Dabei geht die Kirche gegen ihre eigenen Mitglieder nach einer Methode vor, die ich kurz skizzieren möchte und die ernsthafte Fragen über den Zustand der Kirche aufwirft:
In der Coronazeit hatte sich die Kirche in ihrer Abwertung der corona-kritischen Gemeindeglieder nicht von ihren Grundlagen wie der Heiligen Schrift oder den evangelischen Bekenntnisschriften oder dem staatlichen Grundgesetz leiten lassen, sondern vom „Robert Koch Institut“ (RKI). Das Robert Koch Institut ist eine weisungsgebundene Behörde, die dem Gesundheitsministerium unterstellt ist.
Das Robert Koch Institut hat zwar intern wissenschaftlich kontrovers und durchaus querdenkerisch diskutiert, wie die freigeklagten Ergebnisprotokolle des RKI-Krisenstabs sehr schön offenlegen. Aber nach außen hat das RKI weisungsgemäß die Meinung der Regierung vertreten und ihre gleichgeschalteten Presseerklärungen fälschlicherweise als „die Wissenschaft“ verkauft. Das klingt pervers, aber so ist das in staatlichen Hierarchien.
Die Evangelische Kirche in Mitteldeutschland hat sich bei ihren eigenen Corona-Maßnahmen nicht auf die kontroverse wissenschaftliche Debatte gestützt, sondern auf die regierungskonformen einseitigen Pressemitteilungen des RKI. Damit ist die Kirche von einer freien und selberdenkenden evangelischen Kirche zu einer untergeordneten Behörde der nachgeordneten RKI-Regierungsbehörde geworden. Kurz: Die Evangelische Kirche in Mitteldeutschland hat sich in der Coronazeit freiwillig zum willigen Ausführungsorgan der Regierung gemacht.

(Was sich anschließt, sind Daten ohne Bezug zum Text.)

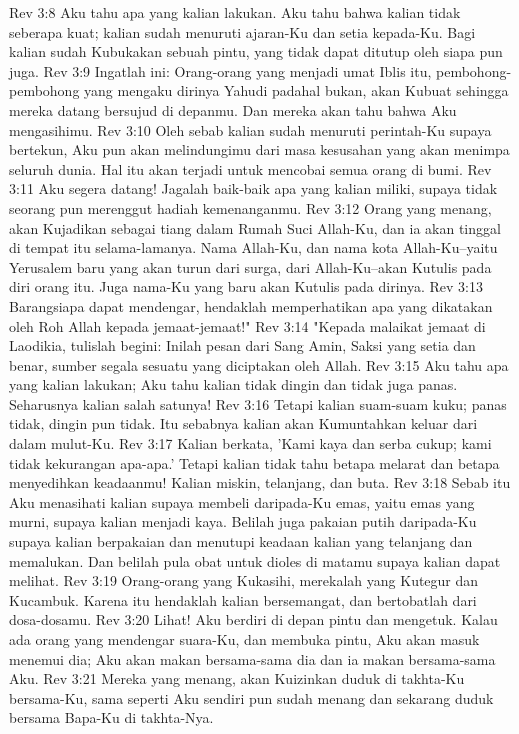 Rev 3:8  Aku tahu apa yang kalian lakukan. Aku tahu bahwa kalian tidak seberapa kuat; kalian sudah menuruti ajaran-Ku dan setia kepada-Ku. Bagi kalian sudah Kubukakan sebuah pintu, yang tidak dapat ditutup oleh siapa pun juga.
Rev 3:9  Ingatlah ini: Orang-orang yang menjadi umat Iblis itu, pembohong-pembohong yang mengaku dirinya Yahudi padahal bukan, akan Kubuat sehingga mereka datang bersujud di depanmu. Dan mereka akan tahu bahwa Aku mengasihimu.
Rev 3:10  Oleh sebab kalian sudah menuruti perintah-Ku supaya bertekun, Aku pun akan melindungimu dari masa kesusahan yang akan menimpa seluruh dunia. Hal itu akan terjadi untuk mencobai semua orang di bumi.
Rev 3:11  Aku segera datang! Jagalah baik-baik apa yang kalian miliki, supaya tidak seorang pun merenggut hadiah kemenanganmu.
Rev 3:12  Orang yang menang, akan Kujadikan sebagai tiang dalam Rumah Suci Allah-Ku, dan ia akan tinggal di tempat itu selama-lamanya. Nama Allah-Ku, dan nama kota Allah-Ku--yaitu Yerusalem baru yang akan turun dari surga, dari Allah-Ku--akan Kutulis pada diri orang itu. Juga nama-Ku yang baru akan Kutulis pada dirinya.
Rev 3:13  Barangsiapa dapat mendengar, hendaklah memperhatikan apa yang dikatakan oleh Roh Allah kepada jemaat-jemaat!"
Rev 3:14  "Kepada malaikat jemaat di Laodikia, tulislah begini: Inilah pesan dari Sang Amin, Saksi yang setia dan benar, sumber segala sesuatu yang diciptakan oleh Allah.
Rev 3:15  Aku tahu apa yang kalian lakukan; Aku tahu kalian tidak dingin dan tidak juga panas. Seharusnya kalian salah satunya!
Rev 3:16  Tetapi kalian suam-suam kuku; panas tidak, dingin pun tidak. Itu sebabnya kalian akan Kumuntahkan keluar dari dalam mulut-Ku.
Rev 3:17  Kalian berkata, 'Kami kaya dan serba cukup; kami tidak kekurangan apa-apa.' Tetapi kalian tidak tahu betapa melarat dan betapa menyedihkan keadaanmu! Kalian miskin, telanjang, dan buta.
Rev 3:18  Sebab itu Aku menasihati kalian supaya membeli daripada-Ku emas, yaitu emas yang murni, supaya kalian menjadi kaya. Belilah juga pakaian putih daripada-Ku supaya kalian berpakaian dan menutupi keadaan kalian yang telanjang dan memalukan. Dan belilah pula obat untuk dioles di matamu supaya kalian dapat melihat.
Rev 3:19  Orang-orang yang Kukasihi, merekalah yang Kutegur dan Kucambuk. Karena itu hendaklah kalian bersemangat, dan bertobatlah dari dosa-dosamu.
Rev 3:20  Lihat! Aku berdiri di depan pintu dan mengetuk. Kalau ada orang yang mendengar suara-Ku, dan membuka pintu, Aku akan masuk menemui dia; Aku akan makan bersama-sama dia dan ia makan bersama-sama Aku.
Rev 3:21  Mereka yang menang, akan Kuizinkan duduk di takhta-Ku bersama-Ku, sama seperti Aku sendiri pun sudah menang dan sekarang duduk bersama Bapa-Ku di takhta-Nya.
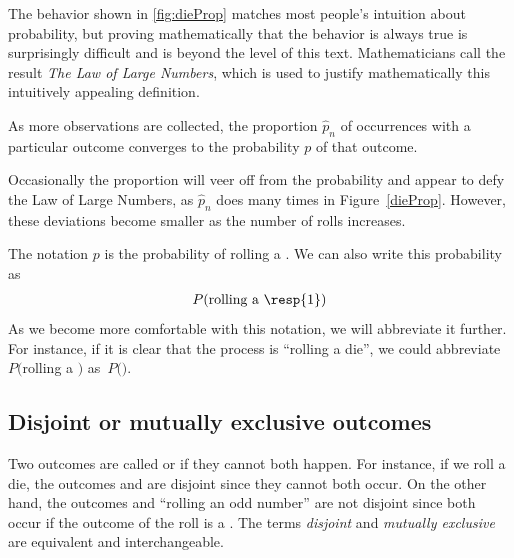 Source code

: The behavior shown in \ref{fig:dieProp} matches most people's intuition about probability, but proving mathematically that the behavior is always true is surprisingly difficult and is beyond the level of this text.  Mathematicians call the result \textit{The Law of Large Numbers}, which is used to justify mathematically this intuitively appealing definition.


\begin{termBox}{
As more observations are collected, the proportion $\hat{p}_n$ of occurrences with a particular outcome converges to the probability $p$ of that outcome.}
\end{termBox}

Occasionally the proportion will veer off from the probability and appear to defy the Law of Large Numbers, as $\hat{p}_n$ does many times in Figure~\ref{dieProp}. However, these deviations become smaller as the number of rolls increases.

The notation $p$ is the probability of rolling a . We can also write this probability as
\begin{eqnarray*}
P(\text{rolling a \resp{1}})
\end{eqnarray*}
As we become more comfortable with this notation, we will abbreviate it further. For instance, if it is clear that the process is ``rolling a die'', we could abbreviate $P($rolling a $)$ as~$P($$)$. 

\subsection{Disjoint or mutually exclusive outcomes}


Two outcomes are called  or  if they cannot both happen. For instance, if we roll a die, the outcomes  and  are disjoint since they cannot both occur. On the other hand, the outcomes  and ``rolling an odd number'' are not disjoint since both occur if the outcome of the roll is a . The terms \emph{disjoint} and \emph{mutually exclusive} are equivalent and interchangeable.

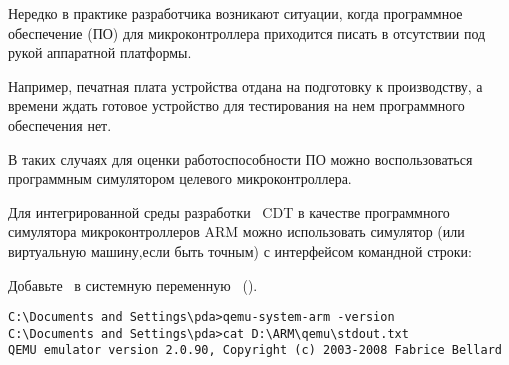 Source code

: \label{qemuinstall}

Нередко в практике разработчика возникают ситуации, когда программное обеспечение (ПО) для микроконтроллера
приходится писать в отсутствии под рукой аппаратной платформы.

Например, печатная плата устройства отдана на подготовку к производству, а времени ждать
готовое устройство для тестирования на нем программного обеспечения нет.

В таких случаях для оценки работоспособности ПО можно воспользоваться программным симулятором целевого микроконтроллера.

Для интегрированной среды разработки \eclipse\ CDT в качестве программного
симулятора микроконтроллеров ARM можно использовать симулятор (или виртуальную машину,если быть точным) 
 с интерфейсом командной строки:

\bigskip{}






\bigskip Добавьте \ в системную переменную
\ ().

\bigskip

\begin{lstlisting}[style=con]
C:\Documents and Settings\pda>qemu-system-arm -version
C:\Documents and Settings\pda>cat D:\ARM\qemu\stdout.txt
QEMU emulator version 2.0.90, Copyright (c) 2003-2008 Fabrice Bellard
\end{lstlisting}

Nach genau demselben Muster handelt jetzt die EKMD bei der beabsichtigten politischen Säuberung von Gemeindekirchenräten. Maßgeblich ist dabei wiederum eine nachgeordnete Regierungsbehörde. Dieses Mal ist es der Verfassungsschutz. Der Verfassungsschutz ist eine weisungsgebundene Regierungsbehörde, die dem Innenministerium unterstellt ist. Nun behaupten die Verfassungsschutzbehörden gemäß der Weisung parteipolitisch befangener Innenminister, dass die konkurrierende Opposition „gesichert rechtsextrem“ sei. Das hat so viel Aussagekraft wie die Aussage von Bayern München, dass Bayer Leverkusen gesichert faulextrem sei und deshalb disqualifiziert werden müsse. Jeder fair denkende Sportskundige weiß, dass das nicht Bayern München, sondern nur ein neutraler Schiedsrichter entscheiden kann. Der neutrale Schiedsrichter im politischen Bereich ist nicht der regierungsunterstellte Verfassungsschutz, sondern das unabhängige Bundesverfassungsgericht in Karlsruhe. Das ist die fundamental wichtige Gewaltenteilung in einer freiheitlich-demokratischen Gesellschaft.

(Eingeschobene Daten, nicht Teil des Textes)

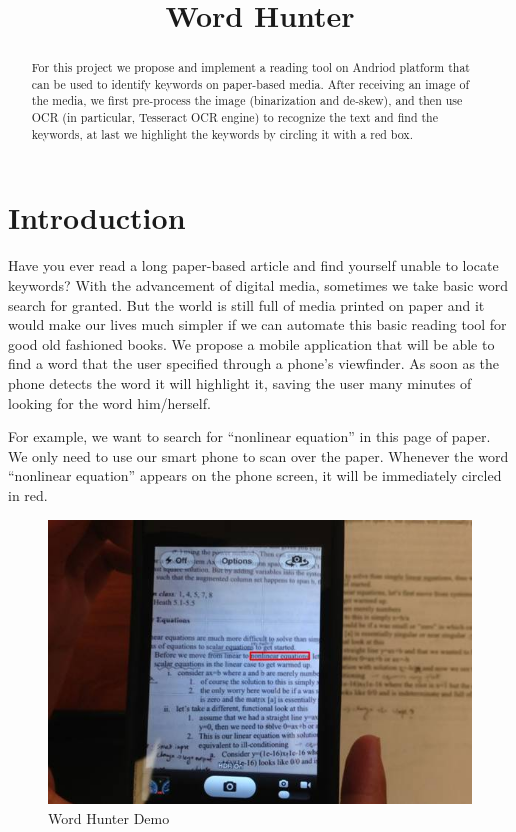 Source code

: \documentclass[conference]{IEEEtran}
\begin{document}
\title{Word Hunter}
\author{
\and
{}
\and
{}
}

\maketitle


\begin{abstract}
For this project we propose and implement a reading tool on Andriod platform that can be used to identify keywords on paper-based media.  After receiving an image of the media, we first pre-process the image (binarization and de-skew), and then use OCR (in particular, Tesseract OCR engine) to recognize the text and find the keywords, at last we highlight the keywords by circling it with a red box.
\end{abstract}

\section{Introduction}
Have you ever read a long paper-based article and find yourself unable to locate keywords? With the advancement of digital media, sometimes we take basic word search for granted. But the world is still full of media printed on paper and it would make our lives much simpler if we can automate this basic reading tool for good old fashioned books. We propose a mobile application that will be able to find a word that the user specified through a phone’s viewfinder. As soon as the phone detects the word it will highlight it, saving the user many minutes of looking for the word him/herself. 

For example, we want to search for “nonlinear equation” in this page of paper. We only need to use our smart phone to scan over the paper. Whenever the word “nonlinear equation” appears on the phone screen, it will be immediately circled in red.\\

\begin{figure}
\center
\includegraphics[scale=0.5]{demo.jpg}
\caption{Word Hunter Demo}
\end{figure}
\end{document}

Antragsteller möchten auf der Landessynode der EKMD (11.-13.4.2024) ein Gesetz beschließen, das „kirchenfeindliche“ Kirchenmitglieder von der Gemeindekirchenrats-Wahl ausschließt. Als „kirchenfeindlich“ soll gelten, „wer die freiheitlich-demokratische Grundordnung der Bundesrepublik Deutschland nicht respektierende, extremistische, antisemitische, fremdenfeindliche oder sonst menschenverachtende Positionen vertritt oder sich in entsprechenden Organisationen betätigt.“
Meinen die Antragsteller damit die eigene Kirche, die im Missbrauchsskandal und bei der Diskriminierung der Ungeimpften ihre menschenverachtenden Positionen öffentlichkeitswirksam unter Beweis gestellt hat? Ach nein, soviel Selbstkritik darf man von einer Kirche nicht erwarten. Es geht natürlich um die AfD. Das zeigen die Erläuterungen der Antragsteller: Der Gesetzesentwurf „resultiert insbesondere aus der gewachsenen Bedeutung der AfD und der Überlegung, dass sich aus der Tatsache, dass die AfD in den Ländern Sachsen-Anhalt, Sachsen und Thüringen vom Verfassungsschutz als gesichert rechtsextrem eingestuft wird, Konsequenzen ergeben müssen.“
Weil eine Regierung Probleme mit der konkurrierenden Opposition hat und darum ihre weisungsgebundene Regierungsbehörde dementsprechend instruiert, müsse das Konsequenzen für die EKMD haben? Was ist das für ein regierungsabhängiges Kirchenverständnis? Was ist das für eine kirchliche Verachtung der freiheitlich-demokratischen Grundordnung, wenn die Kirche die Legitimität einer Partei nicht dem Bundesverfassungsgericht überlässt, sondern einer parteipolitisch geprägten Regierungsbehörde?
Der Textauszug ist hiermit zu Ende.